Tarihçi Murat Bardakçı’nın, silahların üzerinde yazanları okuduktan sonra yaptığı şu tespit önemli:
”Bu liste, bir grubun ciddî ve uzun şekilde çalışmasını gerektiren bir iştir ve dolayısı ile Yeni Zelandalı katilin bağlantılı olduğu Türk ve Müslüman düşmanlığı ile yoğrulmuş bir teşkilât mevcut demektir. Yapılması gereken, bu teşkilâtın ve elinde tam elli kişinin kanı bulunan Brenton Tarrant’ın teşkilât ile ilişkisinin ortaya çıkartılmasıdır.”
Bakın, 16 bin kilometre uzaktaki bir haçlının ideali, İstanbul'u alıp camileri yıkmak ve Türklerden hesap sormak !.. Silahının üzerine yazdığı neredeyse her isim ve tarih bizim geçmişimizle alakalı.

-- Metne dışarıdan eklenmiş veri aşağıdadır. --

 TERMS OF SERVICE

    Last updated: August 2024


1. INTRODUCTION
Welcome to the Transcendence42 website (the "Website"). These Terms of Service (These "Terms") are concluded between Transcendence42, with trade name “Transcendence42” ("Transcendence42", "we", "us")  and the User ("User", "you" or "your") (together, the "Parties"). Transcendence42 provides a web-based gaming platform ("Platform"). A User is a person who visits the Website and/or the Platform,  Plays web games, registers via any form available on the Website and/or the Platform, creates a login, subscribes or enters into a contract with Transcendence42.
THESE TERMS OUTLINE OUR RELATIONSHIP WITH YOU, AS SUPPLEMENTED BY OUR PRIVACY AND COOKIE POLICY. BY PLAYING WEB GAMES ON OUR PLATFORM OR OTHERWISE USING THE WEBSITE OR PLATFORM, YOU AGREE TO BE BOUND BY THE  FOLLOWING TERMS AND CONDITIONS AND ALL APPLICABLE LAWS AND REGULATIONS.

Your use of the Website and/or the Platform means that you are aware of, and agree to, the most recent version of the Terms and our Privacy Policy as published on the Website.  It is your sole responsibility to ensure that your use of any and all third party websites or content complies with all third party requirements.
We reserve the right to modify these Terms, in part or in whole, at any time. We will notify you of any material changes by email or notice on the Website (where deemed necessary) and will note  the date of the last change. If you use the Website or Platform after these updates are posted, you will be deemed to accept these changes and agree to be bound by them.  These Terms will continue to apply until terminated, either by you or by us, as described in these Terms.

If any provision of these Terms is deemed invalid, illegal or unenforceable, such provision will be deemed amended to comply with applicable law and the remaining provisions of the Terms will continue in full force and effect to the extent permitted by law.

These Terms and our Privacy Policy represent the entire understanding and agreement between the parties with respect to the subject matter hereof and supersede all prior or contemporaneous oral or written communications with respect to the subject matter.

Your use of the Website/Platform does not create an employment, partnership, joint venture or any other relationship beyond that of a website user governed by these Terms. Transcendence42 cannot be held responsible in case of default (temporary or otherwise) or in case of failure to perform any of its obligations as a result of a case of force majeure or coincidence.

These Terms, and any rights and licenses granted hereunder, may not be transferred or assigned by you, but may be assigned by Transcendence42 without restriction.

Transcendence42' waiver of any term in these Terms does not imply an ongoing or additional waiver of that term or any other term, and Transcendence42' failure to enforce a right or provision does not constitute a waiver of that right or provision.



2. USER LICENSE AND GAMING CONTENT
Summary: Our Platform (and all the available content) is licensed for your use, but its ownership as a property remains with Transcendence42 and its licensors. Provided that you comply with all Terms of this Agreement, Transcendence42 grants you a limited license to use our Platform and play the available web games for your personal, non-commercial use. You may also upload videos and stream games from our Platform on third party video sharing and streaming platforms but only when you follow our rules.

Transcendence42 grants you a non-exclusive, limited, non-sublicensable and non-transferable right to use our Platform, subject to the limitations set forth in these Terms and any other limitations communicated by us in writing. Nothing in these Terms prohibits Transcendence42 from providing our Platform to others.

Haçlı Batı, neredeyse bin yıldır İslam Sancağını taşıyan Türk milletine olan öfkesini diri tutarken, bizim kendi tarihimizi, inancımızı, coğrafyamızı, kardeşliğimizi ve sorumluluğumuzu unutmuş olmamız kadar hazin bir şey olabilir mi?
Bizi bizden, biz ruhumuzdan kopartma vazifesini içimizdeki uzantıları eliyle gerçekleştirdiler. Bizi inancımızdan, ecdadımızdan, tarihimizden, kardeşlik hukukuyla bağlı olduğumuz coğrafyadan, değerlerimizden kopartmakla vazifeli, yönünü Batıya çevirmiş, ruhunu batıya peşkeş çekmiş küçük bir azınlık eliyle bu hale getirdiler.
Düşmanlarımız, yüz yıl önce unutturulan tarihimizi, kurşunlarıyla hatırlatıyor bize. Canımızdan can alarak hatırlatıyor…
Aslımıza dönmek istedikçe, tarihin sırtımıza yüklediği sorumluluğu yüklenmeye çalıştıkça saldırılar artarak devam edecek.
Ama başka da yolumuz yok. Ya inancımıza, tarihimize, birbirimize sımsıkı sarılıp yürümeye devam edeceğiz, yahut zillet içinde bir yaşamı tercih edeceğiz.
Düşmanlarımızın bize sunduğu (!) seçenekler bunlar zaten!